Saved data entries
____
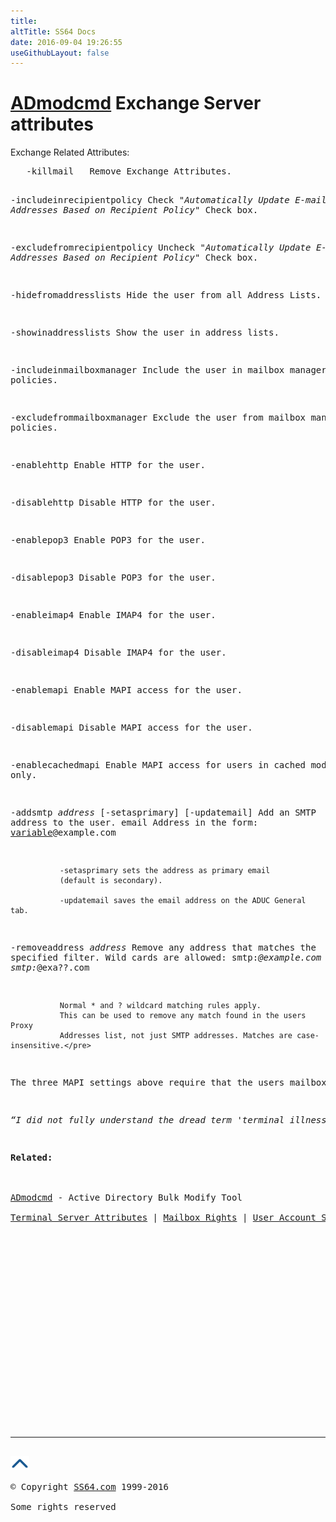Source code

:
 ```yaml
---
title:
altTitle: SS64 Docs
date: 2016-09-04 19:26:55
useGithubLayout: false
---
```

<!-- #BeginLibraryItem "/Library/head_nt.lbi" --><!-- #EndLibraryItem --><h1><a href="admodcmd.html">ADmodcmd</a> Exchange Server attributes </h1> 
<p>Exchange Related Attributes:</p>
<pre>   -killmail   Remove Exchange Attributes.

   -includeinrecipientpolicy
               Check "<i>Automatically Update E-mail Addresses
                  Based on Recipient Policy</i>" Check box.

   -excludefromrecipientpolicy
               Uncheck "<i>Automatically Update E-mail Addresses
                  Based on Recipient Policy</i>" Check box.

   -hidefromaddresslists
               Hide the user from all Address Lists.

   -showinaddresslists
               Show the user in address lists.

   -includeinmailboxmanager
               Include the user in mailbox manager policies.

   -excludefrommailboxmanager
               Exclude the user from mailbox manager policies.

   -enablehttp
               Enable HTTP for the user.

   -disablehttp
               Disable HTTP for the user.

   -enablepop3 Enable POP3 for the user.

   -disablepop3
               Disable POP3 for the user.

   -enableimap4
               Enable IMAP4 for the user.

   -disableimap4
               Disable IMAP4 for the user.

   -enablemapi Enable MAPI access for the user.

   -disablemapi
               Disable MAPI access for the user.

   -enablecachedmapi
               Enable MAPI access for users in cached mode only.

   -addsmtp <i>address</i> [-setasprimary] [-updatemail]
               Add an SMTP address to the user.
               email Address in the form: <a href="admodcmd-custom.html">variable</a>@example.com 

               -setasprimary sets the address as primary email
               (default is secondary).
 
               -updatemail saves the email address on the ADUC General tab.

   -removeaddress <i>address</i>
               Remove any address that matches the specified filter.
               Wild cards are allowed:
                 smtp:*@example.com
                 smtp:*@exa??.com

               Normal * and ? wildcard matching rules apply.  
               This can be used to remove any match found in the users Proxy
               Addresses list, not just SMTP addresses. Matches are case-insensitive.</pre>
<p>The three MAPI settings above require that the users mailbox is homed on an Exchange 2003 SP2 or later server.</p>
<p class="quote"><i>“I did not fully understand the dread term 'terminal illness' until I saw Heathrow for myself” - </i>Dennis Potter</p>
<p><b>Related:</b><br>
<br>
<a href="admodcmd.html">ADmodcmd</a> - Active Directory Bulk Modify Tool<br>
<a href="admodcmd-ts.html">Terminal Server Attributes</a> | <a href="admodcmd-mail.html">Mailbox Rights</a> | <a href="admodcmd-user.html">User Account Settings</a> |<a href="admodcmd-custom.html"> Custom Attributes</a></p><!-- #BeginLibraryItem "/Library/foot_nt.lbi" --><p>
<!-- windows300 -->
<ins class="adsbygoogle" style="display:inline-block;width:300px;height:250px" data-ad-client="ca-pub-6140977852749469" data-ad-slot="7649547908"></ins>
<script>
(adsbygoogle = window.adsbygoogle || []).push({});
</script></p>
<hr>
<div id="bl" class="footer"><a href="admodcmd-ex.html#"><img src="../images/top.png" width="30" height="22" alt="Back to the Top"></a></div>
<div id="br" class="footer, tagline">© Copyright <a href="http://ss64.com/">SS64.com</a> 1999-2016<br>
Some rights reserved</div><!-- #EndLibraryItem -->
____
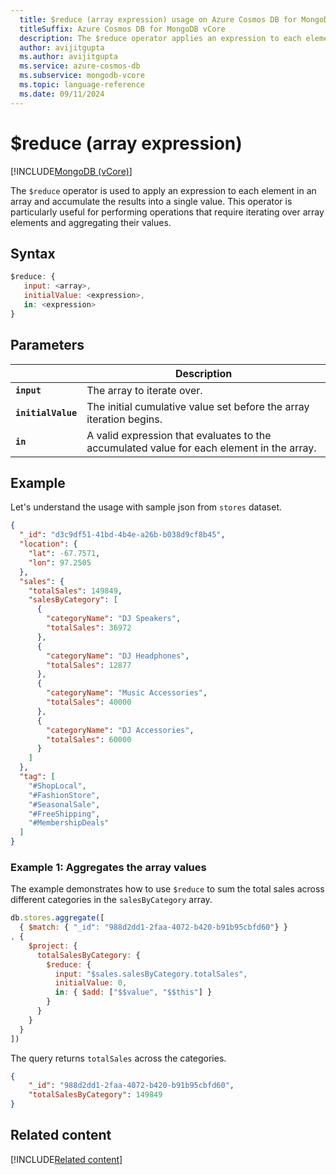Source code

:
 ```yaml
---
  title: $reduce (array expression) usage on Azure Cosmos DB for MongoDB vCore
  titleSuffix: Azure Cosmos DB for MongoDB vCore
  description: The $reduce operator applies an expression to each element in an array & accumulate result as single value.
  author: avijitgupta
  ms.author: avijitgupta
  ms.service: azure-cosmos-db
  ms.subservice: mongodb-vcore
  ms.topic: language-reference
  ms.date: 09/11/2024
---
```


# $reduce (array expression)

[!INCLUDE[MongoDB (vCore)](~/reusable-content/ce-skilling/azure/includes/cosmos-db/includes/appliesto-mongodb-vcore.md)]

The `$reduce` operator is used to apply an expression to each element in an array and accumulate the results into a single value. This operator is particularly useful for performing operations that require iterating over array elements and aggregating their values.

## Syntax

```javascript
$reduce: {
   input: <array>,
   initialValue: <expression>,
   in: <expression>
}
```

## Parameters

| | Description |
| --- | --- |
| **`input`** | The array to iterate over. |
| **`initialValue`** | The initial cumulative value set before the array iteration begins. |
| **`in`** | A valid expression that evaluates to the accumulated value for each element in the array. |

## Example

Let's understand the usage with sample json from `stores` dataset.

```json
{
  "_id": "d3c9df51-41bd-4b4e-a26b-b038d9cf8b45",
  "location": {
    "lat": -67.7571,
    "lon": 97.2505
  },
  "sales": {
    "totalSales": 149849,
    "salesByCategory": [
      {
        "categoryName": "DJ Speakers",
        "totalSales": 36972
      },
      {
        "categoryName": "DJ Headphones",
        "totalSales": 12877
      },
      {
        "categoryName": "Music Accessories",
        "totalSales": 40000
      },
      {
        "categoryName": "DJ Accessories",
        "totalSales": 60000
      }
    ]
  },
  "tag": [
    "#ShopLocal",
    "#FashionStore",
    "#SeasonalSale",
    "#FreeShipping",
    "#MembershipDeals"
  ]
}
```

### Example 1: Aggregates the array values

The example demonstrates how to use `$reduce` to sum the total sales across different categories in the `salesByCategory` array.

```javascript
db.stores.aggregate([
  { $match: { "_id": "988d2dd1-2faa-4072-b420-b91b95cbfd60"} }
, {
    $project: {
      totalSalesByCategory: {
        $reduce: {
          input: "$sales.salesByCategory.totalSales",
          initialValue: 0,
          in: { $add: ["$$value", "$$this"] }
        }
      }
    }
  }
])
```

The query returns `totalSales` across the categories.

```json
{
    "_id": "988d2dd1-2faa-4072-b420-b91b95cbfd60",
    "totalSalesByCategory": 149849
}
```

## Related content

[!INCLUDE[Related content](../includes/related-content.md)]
____
Exercise: Identify the lines of the data that contain the word "understand". Copy each of them.

Solved exercise:
<p class="quote"><i>“I did not fully understand the dread term 'terminal illness' until I saw Heathrow for myself” - </i>Dennis Potter</p>
Let's understand the usage with sample json from `stores` dataset.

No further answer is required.